Haskell `let` bindings in lambda calculus

Question

I want to understand how let bindings work in Haskell (or maybe lambda calculus, if the Haskell implementation differs?)

I understand from reading Write you a Haskell that this is valid for a single let binding.

let x = y in e == (\x -> e) y

This makes sense to me, since it's consistent with how bindings work in the lambda calculus. Where I'm confused is using multiple let bindings, where one binding can reference the bindings above. I will provide a trivial example.

Original code:

let times x y = x * y
    square x = times x x
in square 5

My guess at the implementation:

(\square times -> square 5) (\x -> times x x) (\x -> x * x)
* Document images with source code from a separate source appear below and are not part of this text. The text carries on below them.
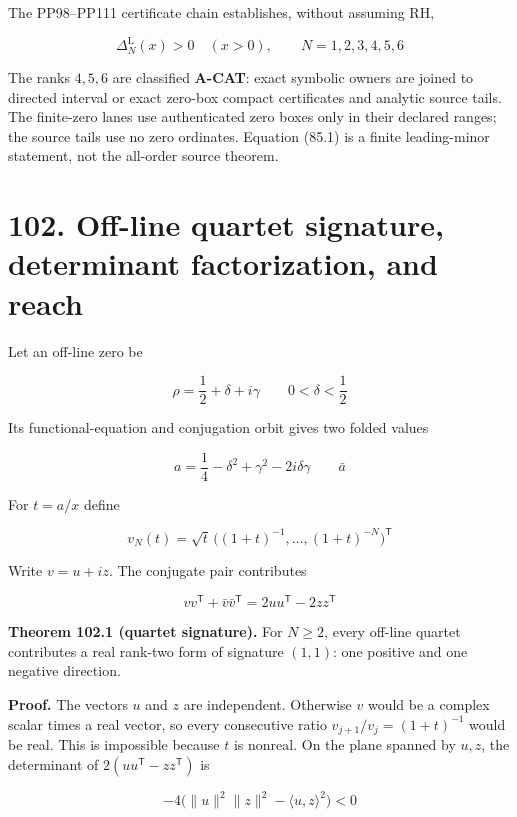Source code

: \documentclass[
  11pt,
]{book}
\renewenvironment{quote}
  {\begin{tcolorbox}[
      enhanced,
      breakable,
      colback=tncream,
      colframe=tnrust,
      boxrule=0.8pt,
      arc=1.5pt,
      left=7pt,
      right=7pt,
      top=6pt,
      bottom=6pt]}
  {\end{tcolorbox}}
\begin{document}
The PP98--PP111 certificate chain establishes, without assuming RH,

\[
\boxed{\Delta_N^{\mathrm L}(x)>0
\quad(x>0),\qquad N=1,2,3,4,5,6}
\tag{85.1}
\]

The ranks \(4,5,6\) are classified \textbf{A-CAT}: exact symbolic owners
are joined to directed interval or exact zero-box compact certificates
and analytic source tails. The finite-zero lanes use authenticated zero
boxes only in their declared ranges; the source tails use no zero
ordinates. Equation (85.1) is a finite leading-minor statement, not the
all-order source theorem.

\section{102. Off-line quartet signature, determinant factorization, and
reach}\label{off-line-quartet-signature-determinant-factorization-and-reach}

Let an off-line zero be

\[
\rho=\frac12+\delta+i\gamma
\qquad 0<\delta<\frac12
\]

Its functional-equation and conjugation orbit gives two folded values

\[
a=\frac14-\delta^2+\gamma^2-2i\delta\gamma
\qquad \bar a
\tag{102.1}
\]

For \(t=a/x\) define

\[
v_N(t)=\sqrt t\,
\bigl((1+t)^{-1},\ldots,(1+t)^{-N}\bigr)^{\mathsf T}
\tag{102.2}
\]

Write \(v=u+iz\). The conjugate pair contributes

\[
v v^{\mathsf T}+\bar v\bar v^{\mathsf T}
=2uu^{\mathsf T}-2zz^{\mathsf T}
\tag{102.3}
\]

\begin{quote}
\textbf{Theorem 102.1 (quartet signature).} For \(N\ge2\), every
off-line quartet contributes a real rank-two form of signature
\((1,1)\): one positive and one negative direction.
\end{quote}

\textbf{Proof.} The vectors \(u\) and \(z\) are independent. Otherwise
\(v\) would be a complex scalar times a real vector, so every
consecutive ratio \(v_{j+1}/v_j=(1+t)^{-1}\) would be real. This is
impossible because \(t\) is nonreal. On the plane spanned by \(u,z\),
the determinant of \(2(uu^{\mathsf T}-zz^{\mathsf T})\) is

\[
-4\bigl(\|u\|^2\|z\|^2-\langle u,z\rangle^2\bigr)<0
\]
\end{document}
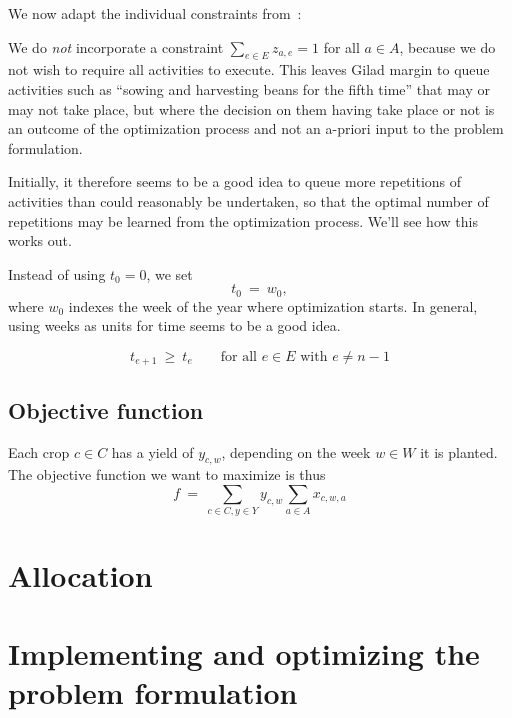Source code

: \documentclass[11pt]{amsart}
\numberwithin{equation}{section}
\begin{document}
We now adapt the individual constraints from~\cite{artigues-etal11}:

\renewcommand{\arraystretch}{3}
\begin{description}

\item[Not all activities have to execute] We do \emph{not} incorporate a constraint
  $\sum_{e\in E} z_{a,e}=1$ for all $a\in A$, because we do not wish to require all
  activities to execute. This leaves Gilad margin to queue activities such as ``sowing and
  harvesting beans for the fifth time'' that may or may not take place, but where the
  decision on them having take place or not is an outcome of the optimization process and
  not an a-priori input to the problem formulation.

  Initially, it therefore seems to be a good idea to queue more repetitions of activities
  than could reasonably be undertaken, so that the optimal number of repetitions may be
  learned from the optimization process. We'll see how this works out.

\item[Setting the starting time] Instead of using $t_0=0$, we set
  \[
     t_0
     \ = \
     w_0,
  \]
  where $w_0$ indexes the week of the year where optimization starts. In general, using
  weeks as units for time seems to be a good idea.

\item[Ordering the execution starts]
  \[
     t_{e+1} 
     \ \ge \
     t_e
     \qquad\text{for all }
      e\in E\text{ with }
      e\ne n-1
  \]

\item 
\end{description}

\subsection{Objective function}

Each crop $c\in C$ has a yield of  $y_{c,w}$, depending on the week
$w\in W$ it is planted. 
The objective function we want to  maximize is thus
\[
   f 
   \ = \
   \sum_{c\in C, y\in Y} y_{c,w} \sum_{a\in A} x_{c,w,a}
\]


\section{Allocation}


\section{Implementing and optimizing the problem formulation}
\end{document}
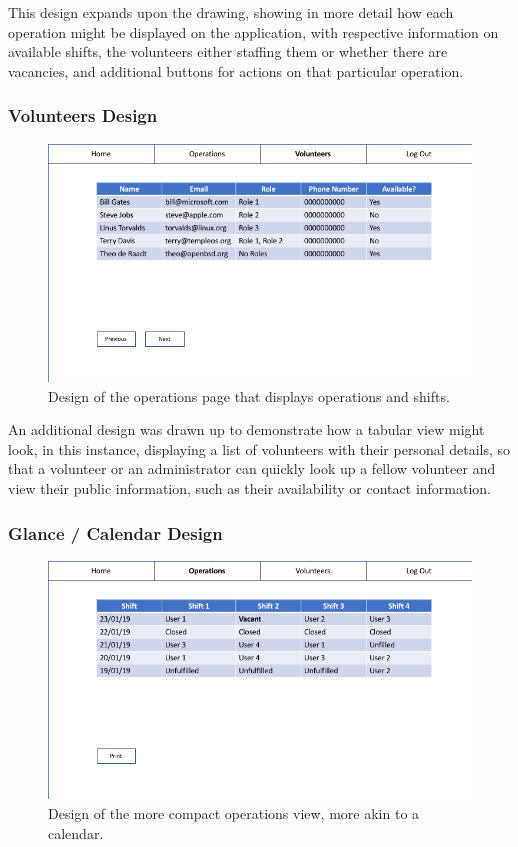 This design expands upon the drawing, showing in more detail how each operation might be displayed on the application, with respective information on available shifts, the volunteers either staffing them or whether there are vacancies, and additional buttons for actions on that particular operation.

\subsubsection{Volunteers Design}
\begin{figure}[!ht]
    \includegraphics[width=1.0\textwidth]{Figures/design-volunteers}
    \caption{Design of the operations page that displays operations and shifts.}
    \label{fig:volunteers}
\end{figure}

An additional design was drawn up to demonstrate how a tabular view might look, in this instance, displaying a list of volunteers with their personal details, so that a volunteer or an administrator can quickly look up a fellow volunteer and view their public information, such as their availability or contact information.

\subsubsection{Glance / Calendar Design}
\begin{figure}[!ht]
    \includegraphics[width=1.0\textwidth]{Figures/design-glance}
    \caption{Design of the more compact operations view, more akin to a calendar.}
    \label{fig:glance}
\end{figure}

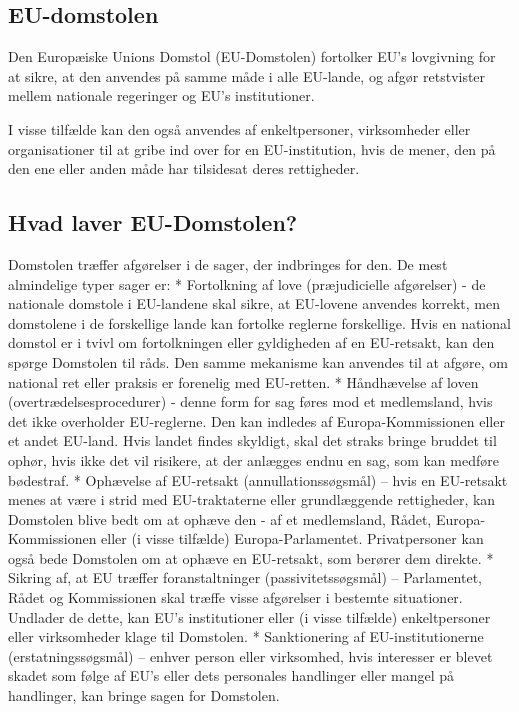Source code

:\documentclass[]{book}
\begin{document}
\hypertarget{eu-domstolen}{%
\subsection{EU-domstolen}\label{eu-domstolen}}

Den Europæiske Unions Domstol (EU-Domstolen) fortolker EU's lovgivning for at sikre, at den anvendes på samme måde i alle EU-lande, og afgør retstvister mellem nationale regeringer og EU's institutioner.

I visse tilfælde kan den også anvendes af enkeltpersoner, virksomheder eller organisationer til at gribe ind over for en EU-institution, hvis de mener, den på den ene eller anden måde har tilsidesat deres rettigheder.

\hypertarget{hvad-laver-eu-domstolen}{%
\subsection{Hvad laver EU-Domstolen?}\label{hvad-laver-eu-domstolen}}

Domstolen træffer afgørelser i de sager, der indbringes for den. De mest almindelige typer sager er:
* Fortolkning af love (præjudicielle afgørelser) - de nationale domstole i EU-landene skal sikre, at EU-lovene anvendes korrekt, men domstolene i de forskellige lande kan fortolke reglerne forskellige. Hvis en national domstol er i tvivl om fortolkningen eller gyldigheden af en EU-retsakt, kan den spørge Domstolen til råds. Den samme mekanisme kan anvendes til at afgøre, om national ret eller praksis er forenelig med EU-retten.
* Håndhævelse af loven (overtrædelsesprocedurer) - denne form for sag føres mod et medlemsland, hvis det ikke overholder EU-reglerne. Den kan indledes af Europa-Kommissionen eller et andet EU-land. Hvis landet findes skyldigt, skal det straks bringe bruddet til ophør, hvis ikke det vil risikere, at der anlægges endnu en sag, som kan medføre bødestraf.
* Ophævelse af EU-retsakt (annullationssøgsmål) -- hvis en EU-retsakt menes at være i strid med EU-traktaterne eller grundlæggende rettigheder, kan Domstolen blive bedt om at ophæve den - af et medlemsland, Rådet, Europa-Kommissionen eller (i visse tilfælde) Europa-Parlamentet.
Privatpersoner kan også bede Domstolen om at ophæve en EU-retsakt, som berører dem direkte.
* Sikring af, at EU træffer foranstaltninger (passivitetssøgsmål) -- Parlamentet, Rådet og Kommissionen skal træffe visse afgørelser i bestemte situationer. Undlader de dette, kan EU's institutioner eller (i visse tilfælde) enkeltpersoner eller virksomheder klage til Domstolen.
* Sanktionering af EU-institutionerne (erstatningssøgsmål) -- enhver person eller virksomhed, hvis interesser er blevet skadet som følge af EU's eller dets personales handlinger eller mangel på handlinger, kan bringe sagen for Domstolen.
\end{document}
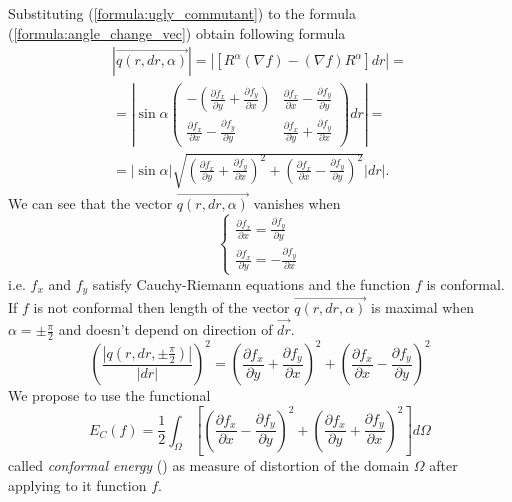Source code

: \documentclass{article}
\newcommand{\vect}{\overrightarrow}
\begin{document}
Substituting (\ref{formula:ugly_commutant}) to the formula (\ref{formula:angle_change_vec}) obtain following formula
\begin{multline*} 
  \left| \vect{q(r, dr, \alpha)} \right| = \left| \left[R^\alpha (\nabla f) - (\nabla f) R^\alpha \right] dr \right| = \\
  = \left| \sin \alpha \begin{pmatrix}
    -(\frac{\partial f_x}{\partial y} + \frac{\partial f_y}{\partial x}) &
    \frac{\partial f_x}{\partial x} - \frac{\partial f_y}{\partial y} \\
    \frac{\partial f_x}{\partial x} - \frac{\partial f_y}{\partial y} &
    \frac{\partial f_x}{\partial y} + \frac{\partial f_y}{\partial x} 
  \end{pmatrix} dr \right| = \\
  = |\sin \alpha| \sqrt{\left(\frac{\partial f_x}{\partial y} + \frac{\partial f_y}{\partial x}\right)^2 + \left(\frac{\partial f_x}{\partial x} - \frac{\partial f_y}{\partial y}\right)^2} \left| dr \right|.
\end{multline*}
We can see that the vector $\vect{q(r, dr, \alpha)}$ vanishes when 
$$\begin{cases}
  \frac{\partial f_x}{\partial x} = \frac{\partial f_y}{\partial y} \\
  \frac{\partial f_x}{\partial y} = -\frac{\partial f_y}{\partial x} 
\end{cases}$$
i.e. $f_x$ and $f_y$ satisfy Cauchy-Riemann equations and the function $f$ is conformal. If $f$ is not conformal then length of 
the vector $\vect{q(r, dr, \alpha)}$ is maximal when $\alpha = \pm \frac{\pi}{2}$ and doesn't depend on direction of $\vect{dr}$. 
\begin{equation*}
  \left(\frac{\left| {q(r, dr, \pm \frac{\pi}{2})} \right|}{|dr|}\right)^2 = 
  \left(\frac{\partial f_x}{\partial y} + \frac{\partial f_y}{\partial x}\right)^2 + 
  \left(\frac{\partial f_x}{\partial x} - \frac{\partial f_y}{\partial y}\right)^2 
\end{equation*}
We propose to use the functional 
\begin{equation*}
  E_C(f) = \frac{1}{2} \int_{\Omega}\left[{ \left(\frac{\partial f_x}{\partial x} - \frac{\partial f_y}{\partial y}\right)^2 + 
                                            \left(\frac{\partial f_x}{\partial y} + \frac{\partial f_y}{\partial x}\right)^2} \right] d\Omega   
\end{equation*}
called \textit{conformal energy} (\cite{Polthier}) as measure of distortion of the domain $\Omega$ after applying to it function $f$.
\end{document}
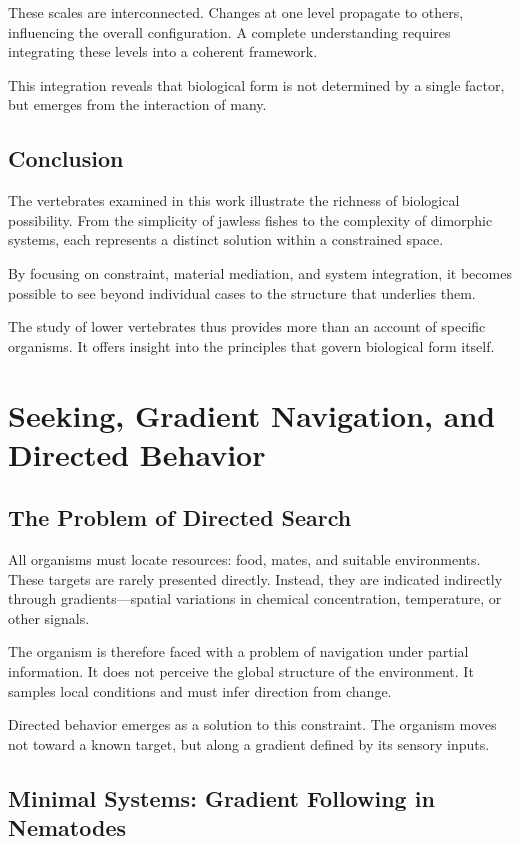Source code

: \documentclass[11pt,oneside]{book}
\begin{document}
These scales are interconnected. Changes at one level propagate to others, influencing the overall configuration. A complete understanding requires integrating these levels into a coherent framework.

This integration reveals that biological form is not determined by a single factor, but emerges from the interaction of many.

\section{Conclusion}

The vertebrates examined in this work illustrate the richness of biological possibility. From the simplicity of jawless fishes to the complexity of dimorphic systems, each represents a distinct solution within a constrained space.

By focusing on constraint, material mediation, and system integration, it becomes possible to see beyond individual cases to the structure that underlies them.

The study of lower vertebrates thus provides more than an account of specific organisms. It offers insight into the principles that govern biological form itself.

\chapter{Seeking, Gradient Navigation, and Directed Behavior}

\section{The Problem of Directed Search}

All organisms must locate resources: food, mates, and suitable environments. These targets are rarely presented directly. Instead, they are indicated indirectly through gradients—spatial variations in chemical concentration, temperature, or other signals.

The organism is therefore faced with a problem of navigation under partial information. It does not perceive the global structure of the environment. It samples local conditions and must infer direction from change.

Directed behavior emerges as a solution to this constraint. The organism moves not toward a known target, but along a gradient defined by its sensory inputs.

\section{Minimal Systems: Gradient Following in Nematodes}
\end{document}
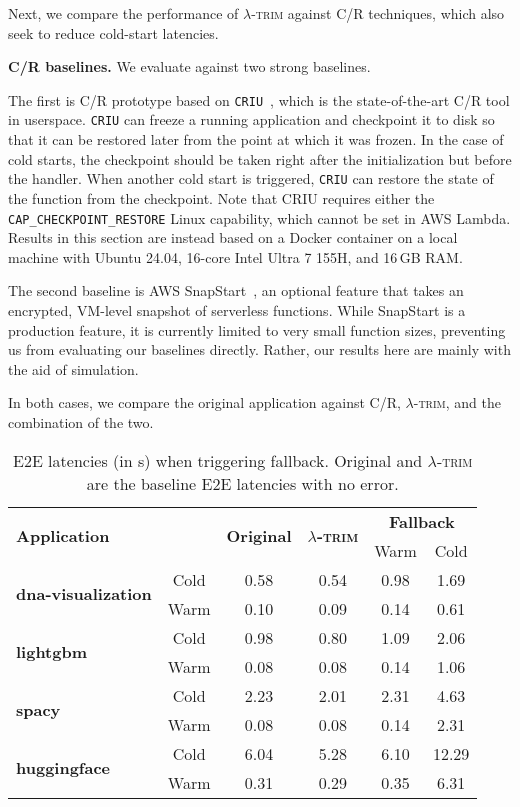 \documentclass[sigplan,screen]{acmart}
\newcommand{\sys}{\textsc{\ensuremath{\lambda}-trim}\xspace}
\newcommand{\heading}[1]{\vspace{4pt}\noindent\textbf{#1.}}
\newcommand{\application}[1]{{\textcolor{pennblue}{\textbf{#1}}}}
\begin{document}
Next, we compare the performance of \sys against C/R techniques, which also seek to reduce cold-start latencies.

\heading{C/R baselines}
We evaluate against two strong baselines.

The first is C/R prototype based on \texttt{CRIU}~\cite{criu}, which is the state-of-the-art C/R tool in userspace.
\texttt{CRIU} can freeze a running application and checkpoint it to disk so that it can be restored later from the point at which it was frozen.
In the case of cold starts, the checkpoint should be taken right after the initialization but before the handler.
When another cold start is triggered, \texttt{CRIU} can restore the state of the function from the checkpoint.
Note that CRIU requires either the \texttt{CAP\_CHECKPOINT\_RESTORE} Linux capability, which cannot be set in AWS Lambda.
Results in this section are instead based on a Docker container on a local machine with Ubuntu 24.04, 16-core Intel Ultra 7 155H, and 16\,GB RAM.




The second baseline is AWS SnapStart~\cite{snapstart}, an optional feature that takes an encrypted, VM-level snapshot of serverless functions.
While SnapStart is a production feature, it is currently limited to very small function sizes, preventing us from evaluating our baselines directly.
Rather, our results here are mainly with the aid of simulation.

In both cases, we compare the original application against C/R, \sys, and the combination of the two.



\begin{table}[t]
\scriptsize
\centering
\begin{tabularx}{\linewidth}{Xccc|cc}
\toprule
\multicolumn{2}{l}{\multirow{2}{*}{\textbf{Application}}} & \multirow{2}{*}{\textbf{Original}} & \multirow{2}{*}{\textbf{\boldmath \sys}} & \multicolumn{2}{c}{\textbf{Fallback}}  \\ 
& & & & Warm & Cold \\
\midrule
\multirow{2}{*}{\application{dna-visualization}} &Cold &0.58 &0.54 &0.98 &1.69 \\
&Warm &0.10 &0.09 &0.14 &0.61 \\ \midrule
\multirow{2}{*}{\application{lightgbm}} &Cold &0.98 &0.80 &1.09 &2.06 \\
&Warm &0.08 &0.08 &0.14 &1.06 \\ \midrule
\multirow{2}{*}{\application{spacy}} &Cold &2.23 &2.01 &2.31 &4.63 \\
&Warm &0.08 &0.08 &0.14 &2.31 \\ \midrule
\multirow{2}{*}{\application{huggingface}} &Cold &6.04 &5.28 &6.10 &12.29 \\
&Warm &0.31 &0.29 &0.35 &6.31 \\
\bottomrule
\end{tabularx}
\caption{E2E latencies (in s) when triggering fallback. Original and \sys are the baseline E2E latencies with no error.}
\label{tab:fallback-overhead}
\end{table}
\end{document}

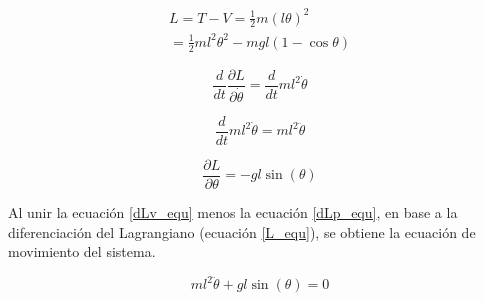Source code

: \begin{large}
\begin{align*}
L = T - V = \frac{1}{2}m(l\theta)^2 \\
= \frac{1}{2}ml^2\theta^2 - mgl(1-\cos \theta)
\end{align*}
\end{large}

\begin{large}
\begin{equation*}
\dfrac{d}{dt} \dfrac{\partial L}{\partial \dot{\theta}} = \dfrac{d}{dt} ml^2\dot{\theta}
\end{equation*}
\end{large}
\begin{large}
\begin{equation} \label{dLv_equ}
\dfrac{d}{dt} ml^2\dot{\theta} = ml^2\ddot{\theta}
\end{equation}
\end{large}
\begin{large}
\begin{equation} \label{dLp_equ}
\dfrac{\partial L}{\partial\theta} = -gl\sin(\theta)
\end{equation}
\end{large}
Al unir la ecuación \ref{dLv_equ} menos la ecuación \ref{dLp_equ}, en base a la diferenciación del Lagrangiano (ecuación \ref{L_equ}), se obtiene la ecuación de movimiento del sistema.
\begin{large}
\begin{equation}
ml^2\ddot{\theta} + gl\sin(\theta) = 0
\end{equation}
\end{large}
This seems not to work because times is not defined when square is called by the lambda. However, this can by solved by this implementation:

(\square -> square 5) ((\times x -> times x x) (\x -> x * x))

Is this the proper way to implement this binding, at least in the lambda calculus?

Answer 1

The times/square example can be expressed in terms of lambda functions using scoping:

(\times -> (\square -> square 5)(\x -> times x x))(\x y -> x * y)

But scoping isn't enough for recursive or mutually recursive let-bindings like

let ones = 1 : ones in take 5 ones

let even n = n == 0 || odd (abs n - 1)
    odd n  = n /= 0 && even (abs n - 1)
in even 7

In the lambda calculus you can define the y-combinator for recursion as

(\f -> (\x -> f (x x))(\x -> f (x x)))

This lets you define functions and values in terms of themselves. That formulation isn't legal haskell due to typing constraints but there are ways around that.

Using the y-combinator lets us express the above let-bindings using the lambda calculus:

(\ones -> take 5 ones)((\f -> (\x -> f (x x))(\x -> f (x x)))(\ones -> 1 : ones))

(\evenodd -> evenodd (\x y -> x) 7)((\f -> (\x -> f (x x))(\x -> f (x x)))(\evenodd c -> c (\n -> n == 0 || evenodd (\x y -> y) (abs n - 1)) (\n -> n /= 0 && evenodd (\x y -> x) (abs n - 1)))) 

Answer 2

Note that multiple let bindings can be reduced to a single one, defining a pair (tuple, in the general case). E.g. we can rewrite

let times x y = x * y
    square x = times x x
in square 5

as

let times = \x y -> x * y
    square = \x -> times x x
in square 5

then

let (times, square) = (\x y -> x * y, \x -> times x x)
in square 5

then, if wanted,

let pair = (\x y -> x * y, \x -> fst pair x x)
in snd pair 5

After that, we can apply the usual lambda calculus translation. If the pair definition ends up to be recursive, as in the case above, we need a fixed point combinator.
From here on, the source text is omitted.